06-10-2005

06-10-2005 El Financiero
Así vamos…
Lo inmobiliario en Europa, burbuja que puede explotar

Juan Castaingts Teillery - Profesor investigador de la UAM-I
E-Mail: castaingts42-juan@yahoo.com

El sector inmobiliario ha sido un factor clave en el crecimiento de las economías de Estados Unidos (EU) y el Reino Unido (RU). La construcción y la compra de casas habitación impulsan el gasto de las familias, lo que fomenta el gasto en general y el crecimiento del PIB.

La tendencia en Europa continental hacia el estancamiento de los grandes (Alemania, Francia e Italia) se ha visto aligerado porque el sector inmobiliario y la construcción se mantienen dinámicos. La fuerte demanda de vivienda ha tenido como repercusión que el precio de la misma haya subido por los cielos. El alza del precio de la vivienda y de la tierra retroalimenta con vigor a la economía, produciéndose lo que los economistas denominan el “efecto riqueza”, que consiste en el hecho de que cuando las familias se sienten más ricas porque aumenta el valor de sus activos, consumen más. Así, el aumento en el precio de la vivienda genera un efecto riqueza que impulsa al consumo general y, por lo tanto, al crecimiento. Este círculo virtuoso se ha producido sobre todo en el RU y EU.

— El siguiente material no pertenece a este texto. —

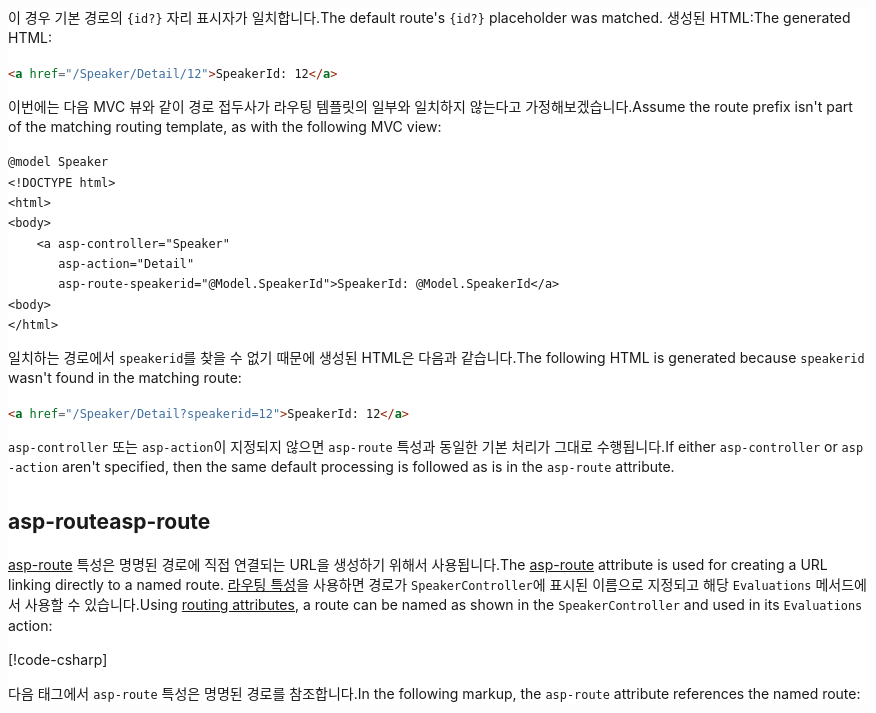 <span data-ttu-id="b37d3-133">이 경우 기본 경로의 `{id?}` 자리 표시자가 일치합니다.</span><span class="sxs-lookup"><span data-stu-id="b37d3-133">The default route's `{id?}` placeholder was matched.</span></span> <span data-ttu-id="b37d3-134">생성된 HTML:</span><span class="sxs-lookup"><span data-stu-id="b37d3-134">The generated HTML:</span></span>

```html
<a href="/Speaker/Detail/12">SpeakerId: 12</a>
```

<span data-ttu-id="b37d3-135">이번에는 다음 MVC 뷰와 같이 경로 접두사가 라우팅 템플릿의 일부와 일치하지 않는다고 가정해보겠습니다.</span><span class="sxs-lookup"><span data-stu-id="b37d3-135">Assume the route prefix isn't part of the matching routing template, as with the following MVC view:</span></span>

```cshtml
@model Speaker
<!DOCTYPE html>
<html>
<body>
    <a asp-controller="Speaker"
       asp-action="Detail"
       asp-route-speakerid="@Model.SpeakerId">SpeakerId: @Model.SpeakerId</a>
<body>
</html>
```

<span data-ttu-id="b37d3-136">일치하는 경로에서 `speakerid`를 찾을 수 없기 때문에 생성된 HTML은 다음과 같습니다.</span><span class="sxs-lookup"><span data-stu-id="b37d3-136">The following HTML is generated because `speakerid` wasn't found in the matching route:</span></span>

```html
<a href="/Speaker/Detail?speakerid=12">SpeakerId: 12</a>
```

<span data-ttu-id="b37d3-137">`asp-controller` 또는 `asp-action`이 지정되지 않으면 `asp-route` 특성과 동일한 기본 처리가 그대로 수행됩니다.</span><span class="sxs-lookup"><span data-stu-id="b37d3-137">If either `asp-controller` or `asp-action` aren't specified, then the same default processing is followed as is in the `asp-route` attribute.</span></span>

## <a name="asp-route"></a><span data-ttu-id="b37d3-138">asp-route</span><span class="sxs-lookup"><span data-stu-id="b37d3-138">asp-route</span></span>

<span data-ttu-id="b37d3-139">[asp-route](xref:Microsoft.AspNetCore.Mvc.TagHelpers.AnchorTagHelper.Route*) 특성은 명명된 경로에 직접 연결되는 URL을 생성하기 위해서 사용됩니다.</span><span class="sxs-lookup"><span data-stu-id="b37d3-139">The [asp-route](xref:Microsoft.AspNetCore.Mvc.TagHelpers.AnchorTagHelper.Route*) attribute is used for creating a URL linking directly to a named route.</span></span> <span data-ttu-id="b37d3-140">[라우팅 특성](xref:mvc/controllers/routing#attribute-routing)을 사용하면 경로가 `SpeakerController`에 표시된 이름으로 지정되고 해당 `Evaluations` 메서드에서 사용할 수 있습니다.</span><span class="sxs-lookup"><span data-stu-id="b37d3-140">Using [routing attributes](xref:mvc/controllers/routing#attribute-routing), a route can be named as shown in the `SpeakerController` and used in its `Evaluations` action:</span></span>

[!code-csharp[](samples/TagHelpersBuiltIn/Controllers/SpeakerController.cs?range=22-24)]

<span data-ttu-id="b37d3-141">다음 태그에서 `asp-route` 특성은 명명된 경로를 참조합니다.</span><span class="sxs-lookup"><span data-stu-id="b37d3-141">In the following markup, the `asp-route` attribute references the named route:</span></span>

El problema es que buena parte del aumento de los precios de la vivienda es especulativo. Un especulador que advierte que el precio de las viviendas va a subir, compra ahora para vender luego y con ello incrementa la tendencia al alza del mismo precio. Durante un periodo la especulación es positiva, ya que el alza de precios que ella estimula, no sólo provoca efecto riqueza, sino que las familias, al ver que los precios suben, se sienten estimuladas a comprar una vivienda mejor, tomando el acto como una inversión en activos para la familia.

El proceso puede seguir durante un periodo largo y todo depende de la confianza. Mientras haya confianza, los créditos para las adquisiciones de inmuebles se ofrecerán en forma creciente, y con esto disminuye lo que se denomina la prima de riesgo, lo cual implica tasas de interés de mercado menores.

Es necesario señalar dos aspectos que se refieren a la forma en que los inversionistas ven el futuro. El primero se relaciona con los costos; si el futuro lo ven negro, sólo invertirán en el caso de contar con altas ganancias posibles; si el futuro lo ven con optimismo, aceptan inversiones que puedan dejar menos ganancias, ya que las ven seguras. Esto es lo que los economistas denominan con el pomposo nombre de “tasa de descuento al futuro”. Así, ante un monto de ganancias posibles, si hay confianza y optimismo, la tasa de descuento al futuro será baja y la inversión (en este caso la compra del inmueble) se realizará y, si no hay confianza, sucederá lo contrario.

El segundo aspecto se relaciona con las posibles ganancias esperadas, si hay confianza y se piensa que las ganancias serán altas, la inversión se realiza aunque el costo de la misma pueda ser alto.

En síntesis, cuando hay confianza se tiene una tasa de descuento a futuro baja y una esperanza de ganancias alta y, en consecuencia, la inversión fluye a raudales. Nótese que son tres elementos que intervienen: la tasa de descuento a futuro (ver brillante o negro el futuro), las expectativas de ganancias futuras y el costo de la inversión, o sea la tasa de interés. Todo ha sido propicio hasta hoy. Bajas tasas de interés, baja tasa de descuento al futuro y altas expectativas de ganancias, ya que se supone que el crecimiento de los precios continuará.

Es cierto que el proceso implica un fuerte crecimiento de la deuda de las familias, pero mientras el proceso vaya al alza, el aumento de la deuda no es muy preocupante, ya que el incremento en el valor de los activos inmobiliarios compensa la deuda para las familias y la garantiza para los bancos.

Mientras la confianza dure, todo marcha sobre rieles. El problema es que la confianza no es eterna. Hay un momento en que se comienza a pensar que los precios de las viviendas ya aumentaron demasiado, y eso conduce a que aumente la probabilidad de querer vender y disminuya la probabilidad de querer comprar. Conforme aumenta la probabilidad de venta y disminuye la de compra, las ventas aumentan y bajan las compras, y los precios primero dejan de subir, y cuando comienza a bajar la confianza se puede desplomar el mercado inmobiliario: aumenta la tasa de descuento a futuro, diminuyen las expectativas de ganancia y las tasas de interés aumentan; la caída se hace realidad.

Generalmente, la caída es rápida y en crack. Tal es el ejemplo japonés de los años ochenta.

El peligro de un crack inmobiliario en EU o en Europa ya se comienza a hacer presente.